Task item: Reproduce the listing below in full and exactly; no pictures belong in the copy.

Given data:

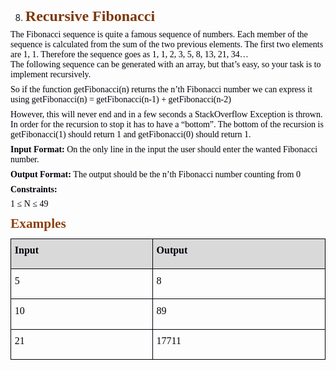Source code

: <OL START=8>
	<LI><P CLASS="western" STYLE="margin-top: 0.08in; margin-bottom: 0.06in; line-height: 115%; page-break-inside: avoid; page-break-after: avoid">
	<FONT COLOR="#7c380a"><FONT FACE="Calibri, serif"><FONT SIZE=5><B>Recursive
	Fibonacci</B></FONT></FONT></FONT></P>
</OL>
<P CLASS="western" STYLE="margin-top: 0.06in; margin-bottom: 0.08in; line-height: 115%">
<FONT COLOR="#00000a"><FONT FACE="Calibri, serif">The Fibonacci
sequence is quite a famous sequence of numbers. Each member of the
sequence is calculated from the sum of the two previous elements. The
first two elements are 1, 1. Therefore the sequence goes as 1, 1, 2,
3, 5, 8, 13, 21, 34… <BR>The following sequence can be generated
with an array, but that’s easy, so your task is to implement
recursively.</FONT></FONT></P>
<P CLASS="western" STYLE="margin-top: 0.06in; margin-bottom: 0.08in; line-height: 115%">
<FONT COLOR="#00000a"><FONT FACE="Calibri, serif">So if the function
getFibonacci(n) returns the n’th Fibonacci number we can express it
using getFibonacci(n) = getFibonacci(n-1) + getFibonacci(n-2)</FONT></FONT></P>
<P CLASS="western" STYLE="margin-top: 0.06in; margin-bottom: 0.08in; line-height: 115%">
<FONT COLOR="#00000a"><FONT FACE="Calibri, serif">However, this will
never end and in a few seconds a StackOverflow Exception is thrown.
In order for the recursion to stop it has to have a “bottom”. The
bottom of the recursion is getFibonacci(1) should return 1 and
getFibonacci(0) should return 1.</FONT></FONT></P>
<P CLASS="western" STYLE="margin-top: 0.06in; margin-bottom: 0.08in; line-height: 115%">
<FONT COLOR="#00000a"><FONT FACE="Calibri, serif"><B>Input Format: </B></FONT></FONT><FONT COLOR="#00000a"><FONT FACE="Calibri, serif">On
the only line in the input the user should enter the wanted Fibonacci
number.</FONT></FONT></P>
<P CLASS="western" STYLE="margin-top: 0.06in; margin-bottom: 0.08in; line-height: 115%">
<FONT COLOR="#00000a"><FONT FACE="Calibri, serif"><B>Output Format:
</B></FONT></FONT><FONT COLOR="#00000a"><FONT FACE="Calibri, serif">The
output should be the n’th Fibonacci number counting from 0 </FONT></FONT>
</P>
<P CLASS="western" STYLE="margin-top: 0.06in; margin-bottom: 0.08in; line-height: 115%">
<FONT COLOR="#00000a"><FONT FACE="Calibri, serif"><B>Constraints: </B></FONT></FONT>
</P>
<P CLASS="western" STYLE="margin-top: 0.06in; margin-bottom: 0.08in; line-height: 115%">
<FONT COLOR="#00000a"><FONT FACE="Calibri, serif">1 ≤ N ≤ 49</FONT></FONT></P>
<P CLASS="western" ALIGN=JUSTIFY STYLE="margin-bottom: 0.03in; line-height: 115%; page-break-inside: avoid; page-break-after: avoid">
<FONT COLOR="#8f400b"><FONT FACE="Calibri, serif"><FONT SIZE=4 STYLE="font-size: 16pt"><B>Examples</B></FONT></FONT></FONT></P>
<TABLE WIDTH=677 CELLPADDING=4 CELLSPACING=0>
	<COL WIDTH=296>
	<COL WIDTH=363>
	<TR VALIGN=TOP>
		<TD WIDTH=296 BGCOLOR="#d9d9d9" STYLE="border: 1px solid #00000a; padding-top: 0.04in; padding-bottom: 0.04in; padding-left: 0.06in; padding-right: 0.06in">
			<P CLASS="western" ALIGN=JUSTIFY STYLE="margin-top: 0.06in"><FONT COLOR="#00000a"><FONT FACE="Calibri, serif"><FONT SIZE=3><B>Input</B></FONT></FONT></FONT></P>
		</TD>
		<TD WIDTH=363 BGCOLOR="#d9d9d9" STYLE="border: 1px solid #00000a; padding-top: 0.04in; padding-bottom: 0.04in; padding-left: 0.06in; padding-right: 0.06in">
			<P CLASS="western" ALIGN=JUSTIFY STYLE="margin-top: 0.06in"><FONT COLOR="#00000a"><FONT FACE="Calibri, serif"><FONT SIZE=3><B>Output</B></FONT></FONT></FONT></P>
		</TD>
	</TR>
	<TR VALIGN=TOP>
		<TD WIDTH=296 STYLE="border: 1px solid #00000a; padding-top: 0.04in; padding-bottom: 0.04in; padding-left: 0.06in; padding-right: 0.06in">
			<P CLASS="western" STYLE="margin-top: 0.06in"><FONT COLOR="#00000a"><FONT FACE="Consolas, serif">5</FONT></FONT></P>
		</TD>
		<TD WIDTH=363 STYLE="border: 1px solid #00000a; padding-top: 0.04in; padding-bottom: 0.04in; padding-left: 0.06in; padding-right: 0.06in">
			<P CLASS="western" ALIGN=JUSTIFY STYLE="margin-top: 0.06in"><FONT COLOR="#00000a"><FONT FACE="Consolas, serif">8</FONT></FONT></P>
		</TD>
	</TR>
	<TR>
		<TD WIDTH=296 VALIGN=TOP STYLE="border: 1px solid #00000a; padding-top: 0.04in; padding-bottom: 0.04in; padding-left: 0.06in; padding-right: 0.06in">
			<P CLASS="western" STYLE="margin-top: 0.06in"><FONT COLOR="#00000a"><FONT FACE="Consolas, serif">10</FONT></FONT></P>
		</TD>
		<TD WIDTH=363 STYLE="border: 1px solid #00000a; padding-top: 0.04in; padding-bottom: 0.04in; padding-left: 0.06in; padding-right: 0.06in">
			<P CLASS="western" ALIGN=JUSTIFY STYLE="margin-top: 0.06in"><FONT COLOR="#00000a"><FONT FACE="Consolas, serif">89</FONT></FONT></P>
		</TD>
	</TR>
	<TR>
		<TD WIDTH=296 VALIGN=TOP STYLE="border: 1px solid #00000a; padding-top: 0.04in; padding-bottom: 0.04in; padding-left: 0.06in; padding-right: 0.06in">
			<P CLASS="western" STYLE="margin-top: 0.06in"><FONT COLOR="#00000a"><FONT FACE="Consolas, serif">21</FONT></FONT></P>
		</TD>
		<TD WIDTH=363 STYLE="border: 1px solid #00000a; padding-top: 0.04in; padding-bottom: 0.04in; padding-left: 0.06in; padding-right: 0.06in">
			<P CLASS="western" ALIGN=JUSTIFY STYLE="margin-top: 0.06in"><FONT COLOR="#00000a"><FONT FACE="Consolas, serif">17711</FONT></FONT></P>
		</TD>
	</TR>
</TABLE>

Result of this task:
Source code

: <OL START=8>
	<LI><P CLASS="western" STYLE="margin-top: 0.08in; margin-bottom: 0.06in; line-height: 115%; page-break-inside: avoid; page-break-after: avoid">
	<FONT COLOR="#7c380a"><FONT FACE="Calibri, serif"><FONT SIZE=5><B>Recursive
	Fibonacci</B></FONT></FONT></FONT></P>
</OL>
<P CLASS="western" STYLE="margin-top: 0.06in; margin-bottom: 0.08in; line-height: 115%">
<FONT COLOR="#00000a"><FONT FACE="Calibri, serif">The Fibonacci
sequence is quite a famous sequence of numbers. Each member of the
sequence is calculated from the sum of the two previous elements. The
first two elements are 1, 1. Therefore the sequence goes as 1, 1, 2,
3, 5, 8, 13, 21, 34… <BR>The following sequence can be generated
with an array, but that’s easy, so your task is to implement
recursively.</FONT></FONT></P>
<P CLASS="western" STYLE="margin-top: 0.06in; margin-bottom: 0.08in; line-height: 115%">
<FONT COLOR="#00000a"><FONT FACE="Calibri, serif">So if the function
getFibonacci(n) returns the n’th Fibonacci number we can express it
using getFibonacci(n) = getFibonacci(n-1) + getFibonacci(n-2)</FONT></FONT></P>
<P CLASS="western" STYLE="margin-top: 0.06in; margin-bottom: 0.08in; line-height: 115%">
<FONT COLOR="#00000a"><FONT FACE="Calibri, serif">However, this will
never end and in a few seconds a StackOverflow Exception is thrown.
In order for the recursion to stop it has to have a “bottom”. The
bottom of the recursion is getFibonacci(1) should return 1 and
getFibonacci(0) should return 1.</FONT></FONT></P>
<P CLASS="western" STYLE="margin-top: 0.06in; margin-bottom: 0.08in; line-height: 115%">
<FONT COLOR="#00000a"><FONT FACE="Calibri, serif"><B>Input Format: </B></FONT></FONT><FONT COLOR="#00000a"><FONT FACE="Calibri, serif">On
the only line in the input the user should enter the wanted Fibonacci
number.</FONT></FONT></P>
<P CLASS="western" STYLE="margin-top: 0.06in; margin-bottom: 0.08in; line-height: 115%">
<FONT COLOR="#00000a"><FONT FACE="Calibri, serif"><B>Output Format:
</B></FONT></FONT><FONT COLOR="#00000a"><FONT FACE="Calibri, serif">The
output should be the n’th Fibonacci number counting from 0 </FONT></FONT>
</P>
<P CLASS="western" STYLE="margin-top: 0.06in; margin-bottom: 0.08in; line-height: 115%">
<FONT COLOR="#00000a"><FONT FACE="Calibri, serif"><B>Constraints: </B></FONT></FONT>
</P>
<P CLASS="western" STYLE="margin-top: 0.06in; margin-bottom: 0.08in; line-height: 115%">
<FONT COLOR="#00000a"><FONT FACE="Calibri, serif">1 ≤ N ≤ 49</FONT></FONT></P>
<P CLASS="western" ALIGN=JUSTIFY STYLE="margin-bottom: 0.03in; line-height: 115%; page-break-inside: avoid; page-break-after: avoid">
<FONT COLOR="#8f400b"><FONT FACE="Calibri, serif"><FONT SIZE=4 STYLE="font-size: 16pt"><B>Examples</B></FONT></FONT></FONT></P>
<TABLE WIDTH=677 CELLPADDING=4 CELLSPACING=0>
	<COL WIDTH=296>
	<COL WIDTH=363>
	<TR VALIGN=TOP>
		<TD WIDTH=296 BGCOLOR="#d9d9d9" STYLE="border: 1px solid #00000a; padding-top: 0.04in; padding-bottom: 0.04in; padding-left: 0.06in; padding-right: 0.06in">
			<P CLASS="western" ALIGN=JUSTIFY STYLE="margin-top: 0.06in"><FONT COLOR="#00000a"><FONT FACE="Calibri, serif"><FONT SIZE=3><B>Input</B></FONT></FONT></FONT></P>
		</TD>
		<TD WIDTH=363 BGCOLOR="#d9d9d9" STYLE="border: 1px solid #00000a; padding-top: 0.04in; padding-bottom: 0.04in; padding-left: 0.06in; padding-right: 0.06in">
			<P CLASS="western" ALIGN=JUSTIFY STYLE="margin-top: 0.06in"><FONT COLOR="#00000a"><FONT FACE="Calibri, serif"><FONT SIZE=3><B>Output</B></FONT></FONT></FONT></P>
		</TD>
	</TR>
	<TR VALIGN=TOP>
		<TD WIDTH=296 STYLE="border: 1px solid #00000a; padding-top: 0.04in; padding-bottom: 0.04in; padding-left: 0.06in; padding-right: 0.06in">
			<P CLASS="western" STYLE="margin-top: 0.06in"><FONT COLOR="#00000a"><FONT FACE="Consolas, serif">5</FONT></FONT></P>
		</TD>
		<TD WIDTH=363 STYLE="border: 1px solid #00000a; padding-top: 0.04in; padding-bottom: 0.04in; padding-left: 0.06in; padding-right: 0.06in">
			<P CLASS="western" ALIGN=JUSTIFY STYLE="margin-top: 0.06in"><FONT COLOR="#00000a"><FONT FACE="Consolas, serif">8</FONT></FONT></P>
		</TD>
	</TR>
	<TR>
		<TD WIDTH=296 VALIGN=TOP STYLE="border: 1px solid #00000a; padding-top: 0.04in; padding-bottom: 0.04in; padding-left: 0.06in; padding-right: 0.06in">
			<P CLASS="western" STYLE="margin-top: 0.06in"><FONT COLOR="#00000a"><FONT FACE="Consolas, serif">10</FONT></FONT></P>
		</TD>
		<TD WIDTH=363 STYLE="border: 1px solid #00000a; padding-top: 0.04in; padding-bottom: 0.04in; padding-left: 0.06in; padding-right: 0.06in">
			<P CLASS="western" ALIGN=JUSTIFY STYLE="margin-top: 0.06in"><FONT COLOR="#00000a"><FONT FACE="Consolas, serif">89</FONT></FONT></P>
		</TD>
	</TR>
	<TR>
		<TD WIDTH=296 VALIGN=TOP STYLE="border: 1px solid #00000a; padding-top: 0.04in; padding-bottom: 0.04in; padding-left: 0.06in; padding-right: 0.06in">
			<P CLASS="western" STYLE="margin-top: 0.06in"><FONT COLOR="#00000a"><FONT FACE="Consolas, serif">21</FONT></FONT></P>
		</TD>
		<TD WIDTH=363 STYLE="border: 1px solid #00000a; padding-top: 0.04in; padding-bottom: 0.04in; padding-left: 0.06in; padding-right: 0.06in">
			<P CLASS="western" ALIGN=JUSTIFY STYLE="margin-top: 0.06in"><FONT COLOR="#00000a"><FONT FACE="Consolas, serif">17711</FONT></FONT></P>
		</TD>
	</TR>
</TABLE>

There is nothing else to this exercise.